Washington, D.C., December 7, 2009 — The Manufactured Housing Association for Regulatory Reform (MHARR) has widened its inquiry into the ongoing coercion of manufactured housing producers by HUD regulators and agents under the guise of “voluntary” cooperation. Any such “request” by regulators within a comprehensive regulatory system for “voluntary” action above and beyond existing regulations, without a specific document that has gone through the rigors of rulemaking, is accurately perceived, by the regulated party, as pressure and coercion.
Such coercion of manufacturers in their production facilities — designed to pressure them to accept and implement costly new production oversight practices not required by current program regulations — had its genesis in 2008 and has expanded and intensified during 2009… These new practices, which would significantly increase regulatory compliance costs without any corresponding benefit for consumers, at a time when consumers are having unprecedented difficulty qualifying for scarce mortgage financing, have not been reviewed or recommended by the Manufactured Housing Consensus Committee (MHCC) — representing a cross-section of HUD program stakeholders — as required by the 2000 reform of the manufactured housing law. They are also related to a HUD proposal for a major expansion of the current manufactured housing Procedural and Enforcement Regulations that failed, in a September 2009 ballot, to gain the consensus support of the MHCC.

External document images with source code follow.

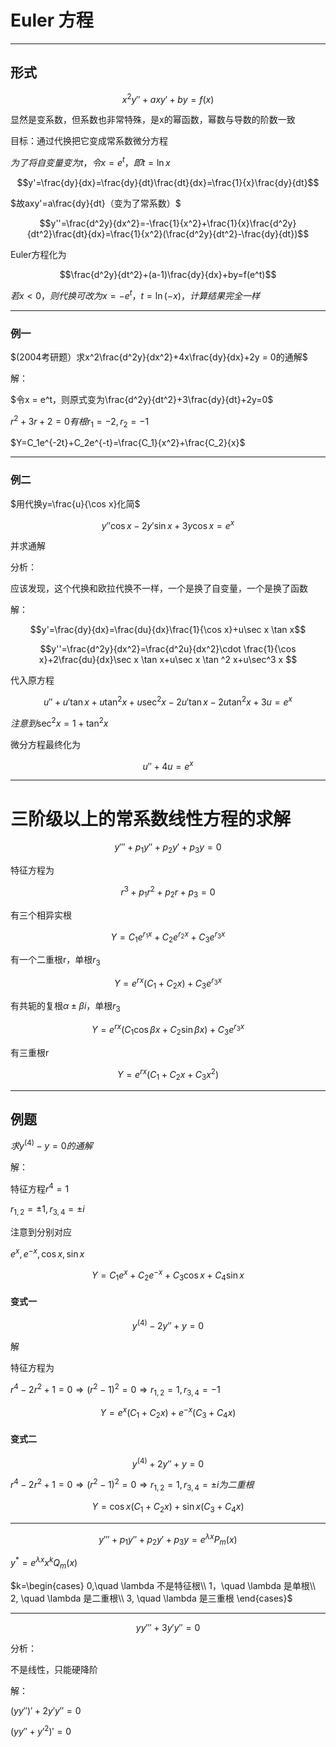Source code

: # Euler 方程

---

## 形式

$$x^2y''+axy'+by=f(x)$$

显然是变系数，但系数也非常特殊，是x的幂函数，幂数与导数的阶数一致

目标：通过代换把它变成常系数微分方程

$为了将自变量变为t，令x=e^t，即t = \ln x$

$$y'=\frac{dy}{dx}=\frac{dy}{dt}\frac{dt}{dx}=\frac{1}{x}\frac{dy}{dt}$$

$故axy'=a\frac{dy}{dt}（变为了常系数）$

$$y''=\frac{d^2y}{dx^2}=-\frac{1}{x^2}+\frac{1}{x}\frac{d^2y}{dt^2}\frac{dt}{dx}=\frac{1}{x^2}(\frac{d^2y}{dt^2}-\frac{dy}{dt})$$

Euler方程化为

$$\frac{d^2y}{dt^2}+(a-1)\frac{dy}{dx}+by=f(e^t)$$

$若x<0，则代换可改为x=-e^t，t=\ln (-x)，计算结果完全一样$

---

### 例一

$(2004考研题）求x^2\frac{d^2y}{dx^2}+4x\frac{dy}{dx}+2y = 0的通解$

解：

$令x = e^t，则原式变为\frac{d^2y}{dt^2}+3\frac{dy}{dt}+2y=0$

$r^2+3r+2=0有根r_1=-2,r_2=-1$

$Y=C_1e^{-2t}+C_2e^{-t}=\frac{C_1}{x^2}+\frac{C_2}{x}$

---

### 例二

$用代换y=\frac{u}{\cos x}化简$

$$y''\cos x - 2y' \sin x +3y\cos x=e^x$$

并求通解

分析：

应该发现，这个代换和欧拉代换不一样，一个是换了自变量，一个是换了函数

解：

$$y'=\frac{dy}{dx}=\frac{du}{dx}\frac{1}{\cos x}+u\sec x \tan x$$

$$y''=\frac{d^2y}{dx^2}=\frac{d^2u}{dx^2}\cdot \frac{1}{\cos x}+2\frac{du}{dx}\sec x \tan x+u\sec x \tan ^2 x+u\sec^3 x $$

代入原方程

$$u''+u'\tan x +u\tan^2 x+u\sec^2x-2u'\tan x-2u\tan ^2x+3u=e^x$$

$注意到\sec^2 x= 1+\tan ^2x$

微分方程最终化为

$$u''+4u=e^x$$

---

# 三阶级以上的常系数线性方程的求解

$$y'''+p_1y''+p_2y'+p_3y=0$$

特征方程为

$$r^3+p_1r^2+p_2r+p_3=0$$

有三个相异实根

$$Y=C_1e^{r_1x}+C_2e^{r_2x}+C_3e^{r_3x}$$

有一个二重根r，单根$r_3$

$$Y=e^{rx}(C_1+C_2x)+C_3e^{r_3x}$$

有共轭的复根$\alpha \pm \beta i$，单根$r_3$

$$Y=e^{rx}(C_1\cos \beta x+C_2\sin \beta x)+C_3e^{r_3x}$$

有三重根r

$$Y=e^{rx}(C_1+C_2x+C_3x^2)$$

---

## 例题

$求y^{(4)}-y=0的通解$

解：

特征方程$r^4=1$

$r_{1,2}=\pm 1,r_{3,4}=\pm i$

注意到分别对应

$e^x,e^{-x},\cos x,\sin x$

$$Y=C_1e^x+C_2e^{-x}+C_3\cos x+C_4\sin x$$

#### 变式一

$$y^{(4)}-2y''+y=0$$

解

特征方程为

$r^4-2r^2+1=0\Rightarrow (r^2-1)^2=0\Rightarrow r_{1,2}=1,r_{3,4}=-1$

$$Y=e^x(C_1+C_2x)+e^{-x}(C_3+C_4x)$$

#### 变式二

$$y^{(4)}+2y''+y=0$$

$r^4-2r^2+1=0\Rightarrow (r^2-1)^2=0\Rightarrow r_{1,2}=1,r_{3,4}=\pm i为二重根$

$$Y=\cos x(C_1+C_2x)+\sin x(C_3+C_4x)$$

---

$$y'''+p_1y''+p_2y'+p_3y=e^{\lambda x}P_m(x)$$

$y^*=e^{\lambda x}x^kQ_m(x)$

$k=\begin{cases}
0,\quad  \lambda 不是特征根\\
1，\quad \lambda 是单根\\
2, \quad \lambda 是二重根\\
3, \quad \lambda 是三重根
\end{cases}$

---

$$yy'''+3y'y''=0$$

分析：

不是线性，只能硬降阶

解：

$(yy'')'+2y'y''=0$

$(yy''+y'^2)' = 0$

As a result, MHARR has called upon HUD’s General Counsel to review and halt this activity, which unfairly pressures manufacturers to conform to requirements that substantially exceed current program regulations and, at the same time, threaten to create a lopsided regulatory playing field for producers within a highly competitive industry.
This latest MHARR initiative closely follows and expands upon the Association’s October 26, 2009 request to HUD under the Freedom of Information Act (FOIA) to disclose a wide array of documents relating to the genesis of this activity, including materials reflecting the substance of — and participation in — closed-door or other meetings involving HUD regulators, the program monitoring contractor, and third-party Primary Inspection Agencies (PIAs).
In Washington, D.C., MHARR stated: “At a time when the manufactured housing industry is suffering through the worst decline in its history and consumers of affordable housing — particularly lower and moderate-income families — are having unprecedented difficulty qualifying for mortgage financing, manufacturers should not be pressured to adopt costly changes that have not been subject to the rigors of rulemaking. While any manufacturer that wishes, on its own, to adopt production oversight changes on a truly voluntary basis should be free to do so, the initiative for such changes should come from the manufacturer, not regulators.”
The Manufactured Housing Association for Regulatory Reform is a Washington, D.C.-based trade association representing the views and interests of producers of federally-regulated manufactured housing.